In the Delaware Basin, Carrizo completed its Corsair State 3H well in late July. The well was drilled with an approximate 8,400 ft. lateral and completed with 37 frac stages. The well was recently brought online, and the Company expects to provide an update once the well has cleaned-up. Carrizo operates the Corsair State 3H with a 100% working interest. The Company currently expects to spud one additional Delaware Basin well during 2016. As a result, Carrizo now plans to drill three operated wells and complete three operated wells in the Delaware Basin during 2016.

Additionally, the Company elected to further test its Liberator State 1H well during the quarter. Upon being brought back online, the well achieved a 30-day rate of approximately 1,400 Boe/d (35% oil, 40% NGL, 25% gas) on a restricted choke. Carrizo currently expects the well to be flowing to sales later this quarter once infrastructure has been completed. Carrizo operates the Liberator State 1H with a 100% working interest.

In the Niobrara Formation, Carrizo did not drill or complete any operated wells during the second quarter. Crude oil production from the Niobrara was approximately 2,000 Bbls/d for the quarter, down from the prior quarter due to the lack of activity. For 2016, Carrizo has allocated a small amount of capital to the Niobrara for the completion of 9 gross (5.2 net) drilled-but-uncompleted wells in addition to continued non-operated activity.

In Appalachia, which encompasses the Company's Utica Shale and Marcellus Shale positions, Carrizo did not drill or complete any operated wells during the second quarter. Oil and condensate production from the Utica during the quarter was approximately 520 Bbls/d, up from approximately 465 Bbls/d in the prior quarter. In the dry gas window of the Marcellus, the Company's production was 39.1 MMcf/d, up from 36.2 MMcf/d in the prior quarter as the Company decreased its voluntary production curtailments due to stronger-than-expected local market prices. Carrizo expects to continue to vary its Marcellus production for the balance of 2016 based on local market pricing. If pricing deteriorates materially from current levels, the Company would expect to increase its level of voluntary curtailments. However, if regional pricing were to materially improve, the Company could significantly ramp up its Marcellus production. Carrizo does not currently plan to drill or complete any operated wells in Appalachia during 2016.

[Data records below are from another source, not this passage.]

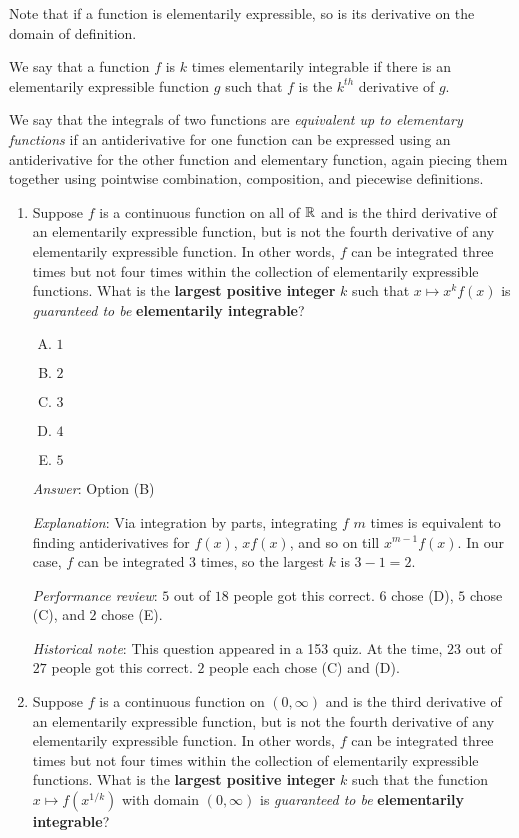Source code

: \documentclass[10pt]{amsart}
\begin{document}
Note that if a function is elementarily expressible, so is its
derivative on the domain of definition.

We say that a function $f$ is $k$ times elementarily integrable if
there is an elementarily expressible function $g$ such that $f$ is the
$k^{th}$ derivative of $g$.

We say that the integrals of two functions are {\em equivalent up to
elementary functions} if an antiderivative for one function can be
expressed using an antiderivative for the other function and
elementary function, again piecing them together using pointwise
combination, composition, and piecewise definitions.

\begin{enumerate}

\item Suppose $f$ is a continuous function on all of $\mathbb{R}$ and is the
  third derivative of an elementarily expressible function, but is not
  the fourth derivative of any elementarily expressible function. In
  other words, $f$ can be integrated three times but not four times
  within the collection of elementarily expressible functions. What is
  the {\bf largest positive integer} $k$ such that $x \mapsto x^kf(x)$
  is {\em guaranteed to be} {\bf elementarily integrable}?

  \begin{enumerate}[(A)]
  \item $1$
  \item $2$
  \item $3$
  \item $4$
  \item $5$
  \end{enumerate}

  {\em Answer}: Option (B)

  {\em Explanation}: Via integration by parts, integrating $f$ $m$ times is
  equivalent to finding antiderivatives for $f(x)$, $xf(x)$, and so on
  till $x^{m-1}f(x)$. In our case, $f$ can be integrated $3$ times, so
  the largest $k$ is $3 - 1 = 2$.

  {\em Performance review}: $5$ out of $18$ people got this
  correct. $6$ chose (D), $5$ chose (C), and $2$ chose (E).

  {\em Historical note}: This question appeared in a 153 quiz. At the
  time, $23$ out of $27$ people got this correct. $2$ people each chose
  (C) and (D).

\item Suppose $f$ is a continuous function on $(0,\infty)$ and is the
  third derivative of an elementarily expressible function, but is not
  the fourth derivative of any elementarily expressible function. In
  other words, $f$ can be integrated three times but not four times
  within the collection of elementarily expressible functions. What is
  the {\bf largest positive integer} $k$ such that the function $x
  \mapsto f(x^{1/k})$ with domain $(0,\infty)$ is {\em guaranteed to
  be} {\bf elementarily integrable}?


\end{enumerate}
\end{document}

Financial Position and Liquidity

As of June 30, 2016, Carrizo had total debt outstanding of $1,315.4 million and cash and cash equivalents of $2.2 million. Total Secured Debt to Adjusted EBITDA, calculated in accordance with the covenants on the Company's revolving credit facility, was 0.2x for the second quarter while Net Debt to Adjusted EBITDA, calculated using the same methodology, was 3.2x. As of July 29, 2016, Carrizo had $60.0 million drawn on the facility.

Hedging Activity

Carrizo currently has hedges in place for approximately 55% of estimated crude oil production for the balance of 2016 (based on the midpoint of guidance). For the remainder of the year, the Company has hedges covering 13,750 Bbls/d of crude oil (comprised of 9,750 Bbls/d of swaps at an average price of $60.03/Bbl and 4,000 Bbls/d of collars at a weighted average floor price of $50.00/Bbl and a weighted average ceiling price of $76.50/Bbl). Additionally, Carrizo will receive $14.4 million of cash flows for the remainder of 2016 relating to prior commodity derivative transactions.

For the first half of 2017, Carrizo has swaps covering 12,000 Bbls/d of crude oil at an average fixed price of $50.13/Bbl. Additionally, Carrizo will receive $1.8 million of cash flows during the first half of 2017 relating to prior commodity derivative transactions. (Please refer to the attached tables for a detailed summary of the Company’s derivative contracts.)

Conference Call Details

The Company will hold a conference call to discuss 2016 second quarter financial results on Thursday, August 4, 2016 at 10:00 AM Central Daylight Time. To participate in the call, please dial (800) 931-1360 (U.S. & Canada) or +1 (212) 231-2935 (Intl.) ten minutes before the call is scheduled to begin. A replay of the call will be available through Thursday, August 11, 2016 at 12:00 PM Central Daylight Time at (800) 633-8284 (U.S. & Canada) or +1 (402) 977-9140 (Intl.). The reservation number for the replay is 21815292 for U.S., Canadian, and International callers.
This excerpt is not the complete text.